So, for example, I have 10 candy bars and I want to distribute them to 4 kids. Here are some variants...

1) The candy bars are identical, all 10 of them must be given out, and each kid gets 0 or more.

2) The candy bars are identical, it's allowed to give out fewer than 10 candies, and each kid gets 1 or more.

3) The candy bars are distinct, all of them must be given out, and each kid gets 1 or more.

4) The candy bars are distinct, exactly 4 of them will be given out, and each kid gets exactly 1.

5) The candy bars are distinct; this time, instead of giving them out to the kids, we'll simply put 4 of them inside a single basket.
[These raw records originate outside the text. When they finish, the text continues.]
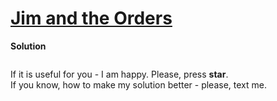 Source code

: # [Jim and the Orders](https://www.hackerrank.com/challenges/jim-and-the-orders)

**Solution**
```python
```

If it is useful for you - I am happy. Please, press **star**.  
If you know, how to make my solution better - please, text me.

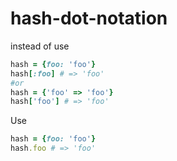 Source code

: # hash-dot-notation
instead of use
```ruby
hash = {foo: 'foo'}
hash[:foo] # => 'foo'
#or 
hash = {'foo' => 'foo'}
hash['foo'] # => 'foo'

```
Use
```ruby
hash = {foo: 'foo'}
hash.foo # => 'foo'

```

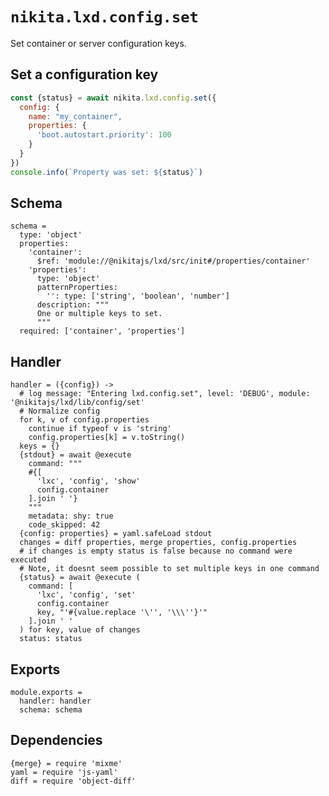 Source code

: 
# `nikita.lxd.config.set`

Set container or server configuration keys.

## Set a configuration key

```js
const {status} = await nikita.lxd.config.set({
  config: {
    name: "my_container",
    properties: {
      'boot.autostart.priority': 100
    }
  }
})
console.info(`Property was set: ${status}`)
```

## Schema

    schema =
      type: 'object'
      properties:
        'container':
          $ref: 'module://@nikitajs/lxd/src/init#/properties/container'
        'properties':
          type: 'object'
          patternProperties:
            '': type: ['string', 'boolean', 'number']
          description: """
          One or multiple keys to set.
          """
      required: ['container', 'properties']

## Handler

    handler = ({config}) ->
      # log message: "Entering lxd.config.set", level: 'DEBUG', module: '@nikitajs/lxd/lib/config/set'
      # Normalize config
      for k, v of config.properties
        continue if typeof v is 'string'
        config.properties[k] = v.toString()
      keys = {}
      {stdout} = await @execute
        command: """
        #{[
          'lxc', 'config', 'show'
          config.container
        ].join ' '}
        """
        metadata: shy: true
        code_skipped: 42
      {config: properties} = yaml.safeLoad stdout
      changes = diff properties, merge properties, config.properties
      # if changes is empty status is false because no command were executed
      # Note, it doesnt seem possible to set multiple keys in one command
      {status} = await @execute (
        command: [
          'lxc', 'config', 'set'
          config.container
          key, "'#{value.replace '\'', '\\\''}'"
        ].join ' '
      ) for key, value of changes
      status: status

## Exports

    module.exports =
      handler: handler
      schema: schema

## Dependencies

    {merge} = require 'mixme'
    yaml = require 'js-yaml'
    diff = require 'object-diff'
For (1), we just have to set up an integer addition, right? Such as: $x_1+x_2+x_3+x_4=10,x_{all} \geq 0$

For (2), integer addition inequality, and each variable must be greater than 0: $x_1+x_2+x_3+x_4 \leq 10,x_{all} > 0$

BTW, Could we also solve (1) and (2) using regular generating functions?

For (3), do we use inclusion-exclusion here? Or generating functions or both? I guess if there were no constraint that each kid must 1 or more, then the answer would be just $14^{30}$? But with the constraint, I suppose we might set up an exponential generating function like so: $$(e^x-1)^4$$ and solve for the coefficient of $x^{10}/10!$ Is that right?

For (4) and (5), not sure which one is which...I think (5) is a combination such as C(10,4)? Then what is (4)?

I realize these are a lot of questions for a single post, but since I feel that all of them are related, you hopefully won't mind too much. Thanks for your help.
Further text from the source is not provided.